A friend of mine uses the NextDoor app to stay connected with her neighbors, and once used it to report an attempted break-in at her home. As a result, someone in her neighborhood spotted the intruder, who was arrested later that day. Pretty cool, right? Many people rely on their neighbors to “keep an eye out” when they’re traveling or at work for any suspicious people or activity on their street. You don’t need be technologically savvy to do this; all it takes is a simple hello once in a while to foster a small connection, which can form a later sense of being part of a bigger “family.” And in case of emergency, it is much easier to go to someone you know rather than a complete stranger.
3. You learn new things.
I often meet someone and immediately make assumptions based on my first impressions that turn out to be incorrect later on. I try to keep this in mind with neighbors, too—it’s easy for me to think I know people I see fairly frequently on a casual basis, but when I take the time to actually get to know them, I’m usually surprised by what I learn.
Like…the burly dude walking on the treadmill, the one I thought was kind of lazy. Nope. He had actually just received the green light to exercise after breaking his ankle traveling the world while writing a book, no big deal. Or the preppy couple who spend their free time at EDM concerts. Or the doctor who rode a motorcycle to work every day in scrubs. Or the young hipster dude in the process of opening several local restaurants. I could go on and on—my point is that once I started paying attention to the people living around me, my eyes were opened to all sorts of life experiences different than my own, which is always a good thing.
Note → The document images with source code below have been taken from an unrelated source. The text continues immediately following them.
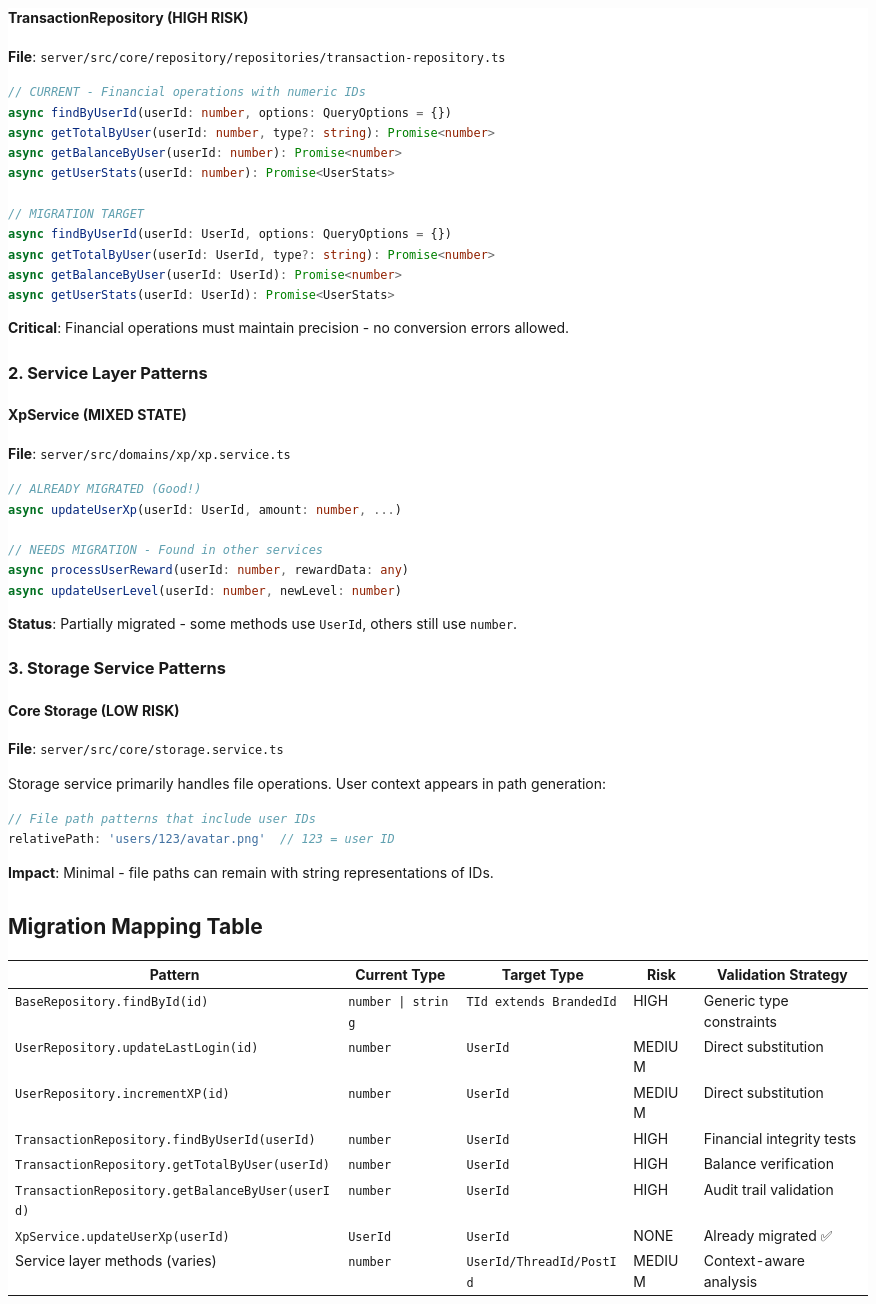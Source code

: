 #### TransactionRepository (HIGH RISK)
**File**: `server/src/core/repository/repositories/transaction-repository.ts`

```typescript
// CURRENT - Financial operations with numeric IDs
async findByUserId(userId: number, options: QueryOptions = {})
async getTotalByUser(userId: number, type?: string): Promise<number>
async getBalanceByUser(userId: number): Promise<number>
async getUserStats(userId: number): Promise<UserStats>

// MIGRATION TARGET
async findByUserId(userId: UserId, options: QueryOptions = {})
async getTotalByUser(userId: UserId, type?: string): Promise<number>
async getBalanceByUser(userId: UserId): Promise<number>
async getUserStats(userId: UserId): Promise<UserStats>
```

**Critical**: Financial operations must maintain precision - no conversion errors allowed.

### 2. Service Layer Patterns

#### XpService (MIXED STATE)
**File**: `server/src/domains/xp/xp.service.ts`

```typescript
// ALREADY MIGRATED (Good!)
async updateUserXp(userId: UserId, amount: number, ...)

// NEEDS MIGRATION - Found in other services
async processUserReward(userId: number, rewardData: any)
async updateUserLevel(userId: number, newLevel: number)
```

**Status**: Partially migrated - some methods use `UserId`, others still use `number`.

### 3. Storage Service Patterns

#### Core Storage (LOW RISK)
**File**: `server/src/core/storage.service.ts`

Storage service primarily handles file operations. User context appears in path generation:
```typescript
// File path patterns that include user IDs
relativePath: 'users/123/avatar.png'  // 123 = user ID
```

**Impact**: Minimal - file paths can remain with string representations of IDs.

## Migration Mapping Table

| Pattern | Current Type | Target Type | Risk | Validation Strategy |
|---------|-------------|-------------|------|-------------------|
| `BaseRepository.findById(id)` | `number \| string` | `TId extends BrandedId` | HIGH | Generic type constraints |
| `UserRepository.updateLastLogin(id)` | `number` | `UserId` | MEDIUM | Direct substitution |
| `UserRepository.incrementXP(id)` | `number` | `UserId` | MEDIUM | Direct substitution |
| `TransactionRepository.findByUserId(userId)` | `number` | `UserId` | HIGH | Financial integrity tests |
| `TransactionRepository.getTotalByUser(userId)` | `number` | `UserId` | HIGH | Balance verification |
| `TransactionRepository.getBalanceByUser(userId)` | `number` | `UserId` | HIGH | Audit trail validation |
| `XpService.updateUserXp(userId)` | `UserId` | `UserId` | NONE | Already migrated ✅ |
| Service layer methods (varies) | `number` | `UserId/ThreadId/PostId` | MEDIUM | Context-aware analysis |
4. You receive support and help.
When my sister and her fiancé moved into their first house, every single family came over with a tray of baked goods and a list of phone numbers. Now, that behavior would be considered above-and-beyond in most circles, and it definitely isn’t the norm—but imagine how nice it felt for them to be seen and acknowledged. It goes both ways, too. You don’t have to become best friends with the people in your building or neighborhood, but you could offer to help them out when appropriate and possible. Share the extra tomatoes from your garden, offer to babysit, invite them over for a beer, mow the stretch of grass next to their driveway. Community doesn’t magically appear overnight; it usually stems from a series of small actions over time. Make these small deposits of kindness so that when you need your neighbor to help you in some fashion, they’ll gladly return the favor.
5. You feel good.
I polled a group friends about the subject of this article, and overwhelmingly, the vast majority said they preferred to know their neighbors because it feels good. It’s “home-y” to say hello in passing on a walk, wave when you’re driving past another’s house, smile on the elevator.
But if you’re anything like me, you might know the names of most of the dogs in my neighborhood, but not their owners. When a dog mom or dad greets me by name, I feel like a total jerk—because it’s so nice to be known by name! Luckily, this is a tiny action that requires only a bit of effort and intention for major social contract benefits. When people know you by name, and vice versa, it creates warm fuzzier interactions and also makes both parties more inclined to look out for each other or be of service “if you need anything.”
6. Your social circle expands.
I used to live in an apartment building with a pool. In the summers, every time I sat out on the deck, I met someone new—and slowly, I started to see a familiar face daily, which led to several beautiful friendships that are still going strong years later. That’s not to suggest that I became close pals with everyone, but even of the people I didn’t necessarily click with, I discovered an expanded social circle that led to far-reaching ties and meaningful connections in work and play.
And if that’s not enough reason to meet your neighbors, consider this: A friend of mine met her now-husband because he lived next door and said hi on his way home from work one day. Another friend asked his neighbor to pretend to be his girlfriend at the gym so they could both get a discount; they’re now married. So it just goes to show, you never know where your next “hello” will take you.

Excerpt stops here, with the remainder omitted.